Le procureur général du Venezuela, Tarek William Saab, a annoncé qu’Ernesto Paraqueima, ancien maire indépendant de la municipalité de Simón Rodríguez dans la ville d’El Tigre, dans l’État d’Anzóategui, a été arrêté pour avoir commis des crimes haineux contre des enfants autistes. .
« L’ancien maire d’El Tigre, Ernesto Paraqueima, a été arrêté à la demande du procureur général pour avoir commis des crimes incitant à la haine contre nos enfants atteints de troubles du spectre autistique, nos femmes, les personnes âgées et les secteurs vulnérables de la ville », a écrit le procureur. sur Twitter.
Saab a assuré que Paraqueima avait commis le crime d’incitation à la haine, prévu et sanctionné par l’article 20 de la loi contre la haine pour la coexistence pacifique et la tolérance, « avec la circonstance aggravante générique » de l’article 217 de la loi organique pour la protection des garçons, Filles et Adolescentes, « en violation flagrante des garanties des droits humains qui doivent protéger les personnes atteintes de Troubles du Spectre Autistique (TSA) sans aucune discrimination ».

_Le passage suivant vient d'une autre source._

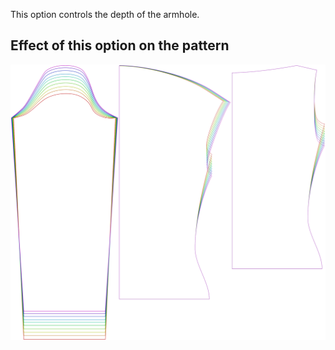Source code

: This option controls the depth of the armhole.

## Effect of this option on the pattern

![This image shows the effect of this option by superimposing several variants that have a different value for this option](diana_armholedepthfactor_sample.svg "Effect of this option on the pattern")
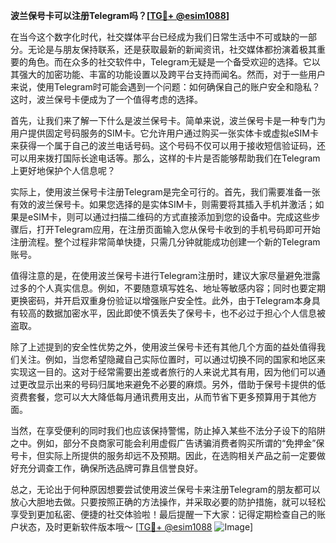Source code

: **波兰保号卡可以注册Telegram吗？[[TG💪+ @esim1088](https://t.me/s/esim1088)]**

在当今这个数字化时代，社交媒体平台已经成为我们日常生活中不可或缺的一部分。无论是与朋友保持联系，还是获取最新的新闻资讯，社交媒体都扮演着极其重要的角色。而在众多的社交软件中，Telegram无疑是一个备受欢迎的选择。它以其强大的加密功能、丰富的功能设置以及跨平台支持而闻名。然而，对于一些用户来说，使用Telegram时可能会遇到一个问题：如何确保自己的账户安全和隐私？这时，波兰保号卡便成为了一个值得考虑的选择。

首先，让我们来了解一下什么是波兰保号卡。简单来说，波兰保号卡是一种专门为用户提供固定号码服务的SIM卡。它允许用户通过购买一张实体卡或虚拟eSIM卡来获得一个属于自己的波兰电话号码。这个号码不仅可以用于接收短信验证码，还可以用来拨打国际长途电话等。那么，这样的卡片是否能够帮助我们在Telegram上更好地保护个人信息呢？

实际上，使用波兰保号卡注册Telegram是完全可行的。首先，我们需要准备一张有效的波兰保号卡。如果您选择的是实体SIM卡，则需要将其插入手机并激活；如果是eSIM卡，则可以通过扫描二维码的方式直接添加到您的设备中。完成这些步骤后，打开Telegram应用，在注册页面输入您从保号卡收到的手机号码即可开始注册流程。整个过程非常简单快捷，只需几分钟就能成功创建一个新的Telegram账号。

值得注意的是，在使用波兰保号卡进行Telegram注册时，建议大家尽量避免泄露过多的个人真实信息。例如，不要随意填写姓名、地址等敏感内容；同时也要定期更换密码，并开启双重身份验证以增强账户安全性。此外，由于Telegram本身具有较高的数据加密水平，因此即使不慎丢失了保号卡，也不必过于担心个人信息被盗取。

除了上述提到的安全性优势之外，使用波兰保号卡还有其他几个方面的益处值得我们关注。例如，当您希望隐藏自己实际位置时，可以通过切换不同的国家和地区来实现这一目的。这对于经常需要出差或者旅行的人来说尤其有用，因为他们可以通过更改显示出来的号码归属地来避免不必要的麻烦。另外，借助于保号卡提供的低资费套餐，您可以大大降低每月通讯费用支出，从而节省下更多预算用于其他方面。

当然，在享受便利的同时我们也应该保持警惕，防止掉入某些不法分子设下的陷阱之中。例如，部分不良商家可能会利用虚假广告诱骗消费者购买所谓的“免押金”保号卡，但实际上所提供的服务却远不及预期。因此，在选购相关产品之前一定要做好充分调查工作，确保所选品牌可靠且信誉良好。

总之，无论出于何种原因想要尝试使用波兰保号卡来注册Telegram的朋友都可以放心大胆地去做。只要按照正确的方法操作，并采取必要的防护措施，就可以轻松享受到更加私密、便捷的社交体验啦！最后提醒一下大家：记得定期检查自己的账户状态，及时更新软件版本哦～ [[TG💪+ @esim1088](https://t.me/s/esim1088) ![Image](https://i.postimg.cc/4NQfJmqS/Snipaste-2025-05-13-00-14-12.png)]
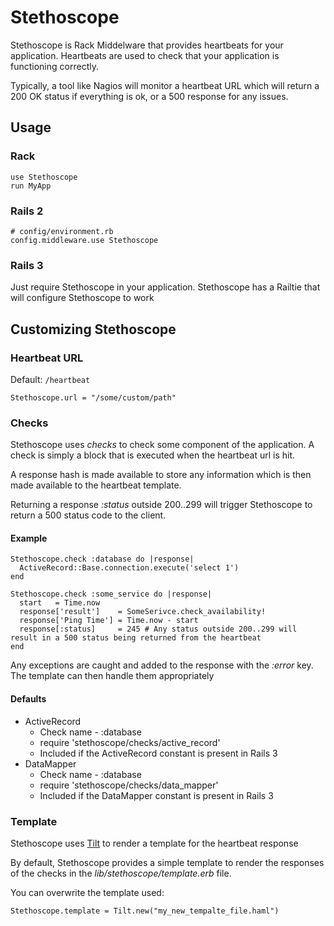 # Stethoscope

Stethoscope is Rack Middelware that provides heartbeats for your application.  Heartbeats are used to check that your application is functioning correctly.

Typically, a tool like Nagios will monitor a heartbeat URL which will return a 200 OK status if everything is ok, or a 500 response for any issues.

## Usage

### Rack

    use Stethoscope
    run MyApp

### Rails 2

    # config/environment.rb
    config.middleware.use Stethoscope

### Rails 3

Just require Stethoscope in your application. Stethoscope has a Railtie that will configure Stethoscope to work

## Customizing Stethoscope

### Heartbeat URL

Default: `/heartbeat`

    Stethoscope.url = "/some/custom/path"

### Checks

Stethoscope uses _checks_ to check some component of the application.  A check is simply a block that is executed when the heartbeat url is hit.

A response hash is made available to store any information which is then made available to the heartbeat template.

Returning a response _:status_ outside 200..299 will trigger Stethoscope to return a 500 status code to the client.

#### Example

    Stethoscope.check :database do |response|
      ActiveRecord::Base.connection.execute('select 1')
    end

    Stethoscope.check :some_service do |response|
      start   = Time.now
      response['result']    = SomeSerivce.check_availability!
      response['Ping Time'] = Time.now - start
      response[:status]     = 245 # Any status outside 200..299 will result in a 500 status being returned from the heartbeat
    end

Any exceptions are caught and added to the response with the _:error_ key.  The template can then handle them appropriately

#### Defaults

* ActiveRecord
  * Check name - :database
  * require 'stethoscope/checks/active\_record'
  * Included if the ActiveRecord constant is present in Rails 3
* DataMapper
  * Check name - :database
  * require 'stethoscope/checks/data\_mapper'
  * Included if the DataMapper constant is present in Rails 3

### Template

Stethoscope uses [Tilt](http://github.com/rtomayko/tilt) to render a template for the heartbeat response

By default, Stethoscope provides a simple template to render the responses of the checks in the _lib/stethoscope/template.erb_ file.

You can overwrite the template used:

    Stethoscope.template = Tilt.new("my_new_tempalte_file.haml")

Mercredi, un audio, dont l’origine est inconnue, est devenu viral dans lequel Paraqueima fait des commentaires sur une peinture murale peinte par un groupe d’enfants Asperger et à qui la mairie avait fait don des outils nécessaires.

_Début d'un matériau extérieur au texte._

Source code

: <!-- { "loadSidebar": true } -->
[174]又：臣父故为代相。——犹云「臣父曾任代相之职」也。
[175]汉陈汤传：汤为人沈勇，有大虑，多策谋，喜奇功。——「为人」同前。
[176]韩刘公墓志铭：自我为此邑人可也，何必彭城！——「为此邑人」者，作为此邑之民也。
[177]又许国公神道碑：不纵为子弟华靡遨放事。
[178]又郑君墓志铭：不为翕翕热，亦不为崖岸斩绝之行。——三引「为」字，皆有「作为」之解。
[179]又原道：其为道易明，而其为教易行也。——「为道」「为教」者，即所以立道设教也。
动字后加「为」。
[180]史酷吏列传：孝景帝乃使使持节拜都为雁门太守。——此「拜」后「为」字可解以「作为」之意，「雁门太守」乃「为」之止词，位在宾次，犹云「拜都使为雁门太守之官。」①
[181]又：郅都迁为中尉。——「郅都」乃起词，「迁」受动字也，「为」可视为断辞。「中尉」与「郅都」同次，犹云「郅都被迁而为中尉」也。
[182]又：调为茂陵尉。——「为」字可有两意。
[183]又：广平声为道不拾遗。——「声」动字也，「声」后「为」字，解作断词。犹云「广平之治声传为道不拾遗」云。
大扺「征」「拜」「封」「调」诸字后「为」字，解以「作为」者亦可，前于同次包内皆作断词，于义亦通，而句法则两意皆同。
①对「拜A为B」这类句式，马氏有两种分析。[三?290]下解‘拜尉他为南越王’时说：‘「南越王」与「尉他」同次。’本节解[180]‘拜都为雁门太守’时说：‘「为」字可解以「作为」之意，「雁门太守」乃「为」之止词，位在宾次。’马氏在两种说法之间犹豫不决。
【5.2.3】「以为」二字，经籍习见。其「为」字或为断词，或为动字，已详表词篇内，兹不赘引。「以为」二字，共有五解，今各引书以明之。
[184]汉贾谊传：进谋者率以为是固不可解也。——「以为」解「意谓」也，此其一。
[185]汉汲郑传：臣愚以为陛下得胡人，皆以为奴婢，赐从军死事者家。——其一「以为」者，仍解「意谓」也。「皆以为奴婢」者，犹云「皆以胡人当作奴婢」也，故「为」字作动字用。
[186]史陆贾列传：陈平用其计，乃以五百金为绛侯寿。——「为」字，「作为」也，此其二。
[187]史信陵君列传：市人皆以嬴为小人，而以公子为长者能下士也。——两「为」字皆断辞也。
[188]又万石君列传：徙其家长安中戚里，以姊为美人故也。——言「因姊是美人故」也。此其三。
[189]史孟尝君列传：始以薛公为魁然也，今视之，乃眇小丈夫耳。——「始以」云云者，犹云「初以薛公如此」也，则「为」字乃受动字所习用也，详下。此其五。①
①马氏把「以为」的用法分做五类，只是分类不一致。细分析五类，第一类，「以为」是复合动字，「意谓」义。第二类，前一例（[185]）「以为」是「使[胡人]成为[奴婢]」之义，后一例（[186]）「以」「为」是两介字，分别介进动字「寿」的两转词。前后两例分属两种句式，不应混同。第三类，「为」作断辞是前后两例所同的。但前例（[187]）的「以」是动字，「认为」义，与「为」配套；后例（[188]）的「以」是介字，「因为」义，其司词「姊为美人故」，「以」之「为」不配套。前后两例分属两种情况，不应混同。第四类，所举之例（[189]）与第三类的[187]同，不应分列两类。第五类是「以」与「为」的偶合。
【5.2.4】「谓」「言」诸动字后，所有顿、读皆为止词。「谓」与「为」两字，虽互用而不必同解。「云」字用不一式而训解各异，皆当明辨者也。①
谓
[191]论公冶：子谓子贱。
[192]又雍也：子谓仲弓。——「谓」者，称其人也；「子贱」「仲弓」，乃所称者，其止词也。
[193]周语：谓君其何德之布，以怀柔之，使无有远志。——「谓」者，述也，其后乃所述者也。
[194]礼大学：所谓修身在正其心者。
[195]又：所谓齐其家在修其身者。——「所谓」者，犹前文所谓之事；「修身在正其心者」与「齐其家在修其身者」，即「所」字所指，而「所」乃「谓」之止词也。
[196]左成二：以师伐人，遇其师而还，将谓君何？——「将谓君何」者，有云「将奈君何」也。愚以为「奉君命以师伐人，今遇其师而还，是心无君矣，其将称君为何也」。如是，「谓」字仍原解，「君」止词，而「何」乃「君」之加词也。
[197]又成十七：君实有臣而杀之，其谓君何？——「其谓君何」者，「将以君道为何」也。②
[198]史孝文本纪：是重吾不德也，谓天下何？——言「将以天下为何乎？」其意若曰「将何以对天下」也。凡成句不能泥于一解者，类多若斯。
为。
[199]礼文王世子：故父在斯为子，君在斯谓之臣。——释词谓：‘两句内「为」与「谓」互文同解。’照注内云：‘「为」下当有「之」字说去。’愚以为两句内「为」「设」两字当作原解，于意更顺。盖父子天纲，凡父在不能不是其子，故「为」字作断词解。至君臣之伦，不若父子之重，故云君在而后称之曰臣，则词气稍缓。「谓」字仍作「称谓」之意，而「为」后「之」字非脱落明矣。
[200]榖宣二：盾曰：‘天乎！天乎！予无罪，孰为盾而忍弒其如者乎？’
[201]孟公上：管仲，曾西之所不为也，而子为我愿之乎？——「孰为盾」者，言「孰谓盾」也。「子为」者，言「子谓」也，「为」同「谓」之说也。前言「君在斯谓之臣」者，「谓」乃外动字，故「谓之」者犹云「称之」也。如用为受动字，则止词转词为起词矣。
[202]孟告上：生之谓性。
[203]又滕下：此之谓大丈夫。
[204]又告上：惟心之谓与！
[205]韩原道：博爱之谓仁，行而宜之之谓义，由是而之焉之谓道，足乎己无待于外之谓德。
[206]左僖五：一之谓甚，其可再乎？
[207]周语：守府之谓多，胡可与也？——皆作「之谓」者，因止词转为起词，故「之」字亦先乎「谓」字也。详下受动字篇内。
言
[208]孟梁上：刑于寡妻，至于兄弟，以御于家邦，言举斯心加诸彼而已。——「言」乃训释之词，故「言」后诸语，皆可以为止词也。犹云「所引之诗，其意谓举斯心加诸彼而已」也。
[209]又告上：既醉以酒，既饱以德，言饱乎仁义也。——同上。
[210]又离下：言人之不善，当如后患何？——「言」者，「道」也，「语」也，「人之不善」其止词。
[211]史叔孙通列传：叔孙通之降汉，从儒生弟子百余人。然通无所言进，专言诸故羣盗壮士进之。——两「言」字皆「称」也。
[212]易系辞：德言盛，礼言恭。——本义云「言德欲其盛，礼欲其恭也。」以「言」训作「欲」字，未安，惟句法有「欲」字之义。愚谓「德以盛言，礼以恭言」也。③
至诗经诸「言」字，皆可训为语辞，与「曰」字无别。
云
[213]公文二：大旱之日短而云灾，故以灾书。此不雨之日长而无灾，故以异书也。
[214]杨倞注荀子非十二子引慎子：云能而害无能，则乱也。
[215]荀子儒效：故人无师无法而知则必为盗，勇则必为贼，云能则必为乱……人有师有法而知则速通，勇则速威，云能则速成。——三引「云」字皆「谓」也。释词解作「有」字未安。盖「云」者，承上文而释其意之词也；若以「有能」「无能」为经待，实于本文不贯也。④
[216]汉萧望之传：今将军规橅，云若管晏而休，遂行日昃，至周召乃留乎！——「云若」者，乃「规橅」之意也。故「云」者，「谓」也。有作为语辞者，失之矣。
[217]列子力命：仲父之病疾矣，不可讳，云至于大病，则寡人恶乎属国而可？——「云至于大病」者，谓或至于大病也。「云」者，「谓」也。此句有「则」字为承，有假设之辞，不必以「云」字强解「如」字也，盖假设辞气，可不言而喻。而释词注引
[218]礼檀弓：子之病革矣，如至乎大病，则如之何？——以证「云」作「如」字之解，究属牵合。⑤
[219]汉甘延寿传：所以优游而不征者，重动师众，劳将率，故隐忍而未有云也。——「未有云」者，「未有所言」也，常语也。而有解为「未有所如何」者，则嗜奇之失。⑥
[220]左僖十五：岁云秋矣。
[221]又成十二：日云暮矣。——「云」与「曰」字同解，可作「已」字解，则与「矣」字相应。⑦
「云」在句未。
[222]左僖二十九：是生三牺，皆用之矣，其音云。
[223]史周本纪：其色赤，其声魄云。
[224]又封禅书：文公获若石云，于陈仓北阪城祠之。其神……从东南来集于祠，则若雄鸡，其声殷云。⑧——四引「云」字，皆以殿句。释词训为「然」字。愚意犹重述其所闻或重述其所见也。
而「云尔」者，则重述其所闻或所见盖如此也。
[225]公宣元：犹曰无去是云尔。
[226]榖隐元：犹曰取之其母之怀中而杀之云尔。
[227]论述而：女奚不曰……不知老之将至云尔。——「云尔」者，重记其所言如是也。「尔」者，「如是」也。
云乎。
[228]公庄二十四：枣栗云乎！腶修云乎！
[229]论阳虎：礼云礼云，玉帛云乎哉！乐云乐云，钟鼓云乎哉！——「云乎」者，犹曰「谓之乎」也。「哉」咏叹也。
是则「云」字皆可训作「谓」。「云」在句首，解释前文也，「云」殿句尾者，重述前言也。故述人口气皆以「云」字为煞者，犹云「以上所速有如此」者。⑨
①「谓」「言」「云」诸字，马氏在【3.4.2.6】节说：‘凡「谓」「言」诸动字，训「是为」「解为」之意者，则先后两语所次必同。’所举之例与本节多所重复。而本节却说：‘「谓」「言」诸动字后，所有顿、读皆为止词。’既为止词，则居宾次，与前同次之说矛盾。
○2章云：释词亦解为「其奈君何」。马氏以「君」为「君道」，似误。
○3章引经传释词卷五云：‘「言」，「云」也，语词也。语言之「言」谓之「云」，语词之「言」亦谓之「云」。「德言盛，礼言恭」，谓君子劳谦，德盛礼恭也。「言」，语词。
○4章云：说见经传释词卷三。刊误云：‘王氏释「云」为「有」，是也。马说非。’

« Qui a peint ça ? qui a peint ça si horrible? qui a fait ça? (…) Ils me disent que c’était le peuple des enfants Asperger. Qui l’a peint ? enfants? ils l’ont peint avec quoi ? avec les jambes ? qu’ont-ils essayé de faire là-bas, un paysage de quoi ? quelle chose horrible, horrible. Ils me prennent ça », entend-on.

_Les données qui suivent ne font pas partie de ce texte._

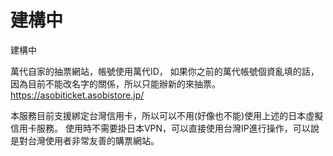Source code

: # 建構中

建構中

萬代自家的抽票網站，帳號使用萬代ID，
如果你之前的萬代帳號個資亂填的話，因為目前不能改名字的關係，所以只能辦新的來抽票。
https://asobiticket.asobistore.jp/

本服務目前支援綁定台灣信用卡，所以可以不用(好像也不能)使用上述的日本虛擬信用卡服務。
使用時不需要掛日本VPN，可以直接使用台灣IP進行操作，可以說是對台灣使用者非常友善的購票網站。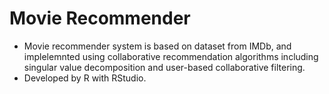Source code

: # Movie Recommender
- Movie recommender system is based on dataset from IMDb, and implelemnted using collaborative recommendation algorithms including singular value decomposition and user-based collaborative filtering.
- Developed by R with RStudio.
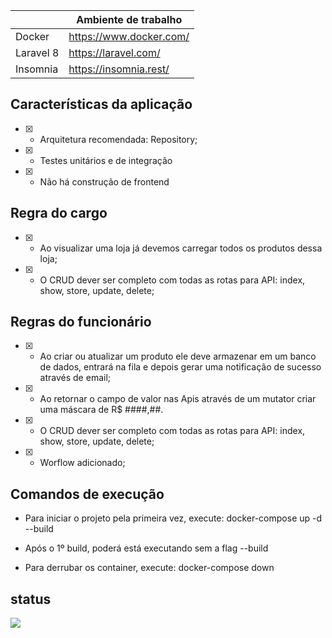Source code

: <table style="width:100%">
    <thead>
      <tr>
        <th></th>
        <th>Ambiente de trabalho</th>
      </tr>
    </thead>
    <tbody>
      <tr>
        <td>Docker</td>
        <td><a target="_blank" href="https://www.docker.com/">https://www.docker.com/</a></td>
      </tr>   
      <tr>
        <td>Laravel 8</td>
        <td><a target="_blank" href="https://laravel.com/">https://laravel.com/</a></td>
      </tr> 
      <tr>
        <td>Insomnia</td>
        <td><a target="_blank" href="https://insomnia.rest/">https://insomnia.rest/</a></td>
      </tr>    
    </tbody>
</table>

## Características da aplicação
* [x] - Arquitetura recomendada: Repository;
* [x] - Testes unitários e de integração
* [x] - Não há construção de frontend
## Regra do cargo
* [x] - Ao visualizar uma loja já devemos carregar todos os produtos dessa loja;
* [x] - O CRUD dever ser completo com todas as rotas para API: index, show, store, update, delete;

## Regras do funcionário
* [x] -  Ao criar ou atualizar um produto ele deve armazenar em um banco de dados, entrará na fila e depois gerar
         uma notificação de sucesso através de email;

* [x] - Ao retornar o campo de valor nas Apis através de um mutator criar uma máscara de
        R$ ####,##.

* [x] - O CRUD dever ser completo com todas as rotas para API: index, show, store,
        update, delete;

* [x] - Worflow adicionado;

## Comandos de execução

- Para iniciar o projeto pela primeira vez, execute:
  docker-compose up -d --build

- Após o 1º build, poderá está executando sem a flag --build

- Para derrubar os container, execute:
  docker-compose down

## status

<p><img src="https://github.com/R4YC0NLima/teste-loja/workflows/Loja-PHP%20Workflow/badge.svg"></p>
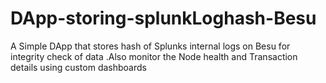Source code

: # DApp-storing-splunkLoghash-Besu
A Simple DApp that stores hash of Splunks internal logs on Besu for integrity check of data .Also monitor the Node health and Transaction details using custom dashboards
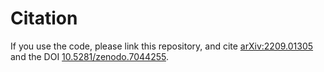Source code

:# Citation

If you use the code, please link this repository, and cite [arXiv:2209.01305](https://arxiv.org/abs/2209.01305) and the DOI [10.5281/zenodo.7044255](https://doi.org/10.5281/zenodo.7044255).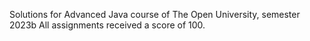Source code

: Solutions for Advanced Java course of The Open University, semester 2023b
All assignments received a score of 100.

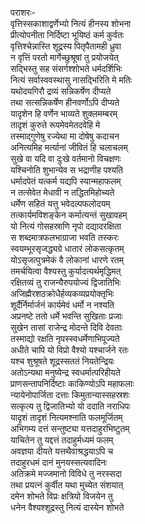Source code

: पराशरः-   
वृत्तिस्सकाशाद्वर्णेभ्यो नित्यं हीनस्य शोभना  
प्रीत्योपनीता निर्दिष्टा भूयिष्ठं कर्म कुर्वतः  
वृत्तिश्चेन्नास्ति शूद्रस्य पितृपैतामही ध्रुवा  
न वृत्तिं परतो मार्गेच्छुश्रूषां तु प्रयोजयेत्  
सद्भिस्तु सह संसर्गश्शोभते धर्मदर्शिभिः  
नित्यं सर्वास्ववस्थासु नासद्भिरिति मे मतिः  
यथोदयगिरौ द्रव्यं सन्निकर्षेण दीप्यते  
तथा सत्सन्निकर्षेण हीनवर्णोऽपि दीप्यते  
यादृशेन हि वर्णेन भाव्यते शुक्लमम्बरम्  
तादृशं कुरुते रूपमेवमेतदवेहि मे  
तस्माद्गुणेषु रज्येथा मा दोषेषु कदाचन  
अनित्यमिह मर्त्यानां जीवितं हि चलाचलम्  
सुखे वा यदि वा दुःखे वर्तमानो विचक्षणः  
यश्चिनोति शुभान्येव स भद्राणीह पश्यति  
धर्मादपेतं यत्कर्म यद्यपि स्यान्महाफलम्  
न तत्सेवेत मेधावी न तद्धितमिहोच्यते  
धर्मेण सहितं यत्तु भवेदल्पफलोदयम्  
तत्कार्यमविशङ्केन कर्मात्यन्तं सुखावहम्  
यो नित्यं गोसहस्राणि नृपो दद्यादरक्षिता  
स शब्दमात्रफलभाग्राजा भवति तस्करः  
स्वयम्भूरसृजद्ध्यग्रे धातारं लोकसत्कृतम्  
योऽसृजत्पुत्रमेकं वै लोकानां धारणे रतम्  
तमर्चयित्वा वैश्यस्तु कुर्यादत्यर्थमृद्धिमत्  
रक्षितव्यं तु राजन्यैरुपयोज्यं द्विजातिभिः  
अजिह्मैरशठक्रोधैर्हव्यकव्यप्रयोक्तृभिः  
शूर्दैर्निर्मार्जनं कार्यमेवं धर्मो न नश्यति  
अप्रनष्टे ततो धर्मे भवन्ति सुखिताः प्रजाः  
सुखेन तासां राजेन्द्र मोदन्ते दिवि देवताः  
तस्माद्यो रक्षति नृपस्स्वधर्मेणाभिपूज्यते  
अधीते चापि यो विप्रो वैश्यो यश्चार्जने रतः  
यश्च शुश्रूषते शूद्रस्सततं नियतेन्द्रियः  
अतोऽन्यथा मनुष्येन्द्र स्वधर्मात्परिहीयते  
प्राणसन्तापनिर्दिष्टाः काकिण्योऽपि महाफलाः  
न्यायेनोपार्जिता दत्ताः किमुतान्यास्सहस्रशः  
सत्कृत्य तु द्विजातिभ्यो यो ददाति नराधिपः  
यादृशं तादृशं नित्यमश्नाति फलमूर्जितम्  
अभिगम्य दत्तं सन्तुष्ट्या यत्तदाहुरभिष्टुतम्  
याचितेन तु यद्दत्तं तदाहुर्मध्यमं फलम्  
अवज्ञया दीयते यत्तथैवाश्रद्धयाऽपि च  
तदाहुरधमं दानं मुनयस्सत्यवादिनः  
अतिक्रमे मज्जमानो विविधे तु नरस्सदा  
तथा प्रयत्नं कुर्वीत यथा मुच्येत संशयात्  
दमेन शोभते विप्रः क्षत्रियो विजयेन तु  
धनेन वैश्यश्शूद्रस्तु नित्यं दास्येन शोभते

Saab a assuré que, dans l’audio, Paraqueima « discrimine, attaque, offense et insulte, de manière désobligeante » contre les enfants et les adolescents atteints de TSA.
« Qui, avec amour et dévotion, avec leurs professeurs, parce qu’ils sont évidemment des enfants avec une personnalité particulière, ont été guidés par leurs professeurs pour peindre la fresque, une fresque extrêmement belle, avec beaucoup de couleurs, avec beaucoup de sentiment. Et non seulement il les a offensés, mais il a ordonné sa suppression. C’est l’esprit de quelqu’un qui se croit supérieur à l’État, jusqu’à ce moment-là », a déclaré Saab lors d’une conférence de presse jeudi après-midi.
En outre, le procureur a publié un autre audio dans lequel on entend Paraqueima faire des commentaires dans lesquels il « offense » et « incite au suicide » de personnes âgées sans abri. Il a également indiqué qu’il y a une enquête sur le maire pour « violences faites aux femmes » et une autre pour menaces contre des commerçants.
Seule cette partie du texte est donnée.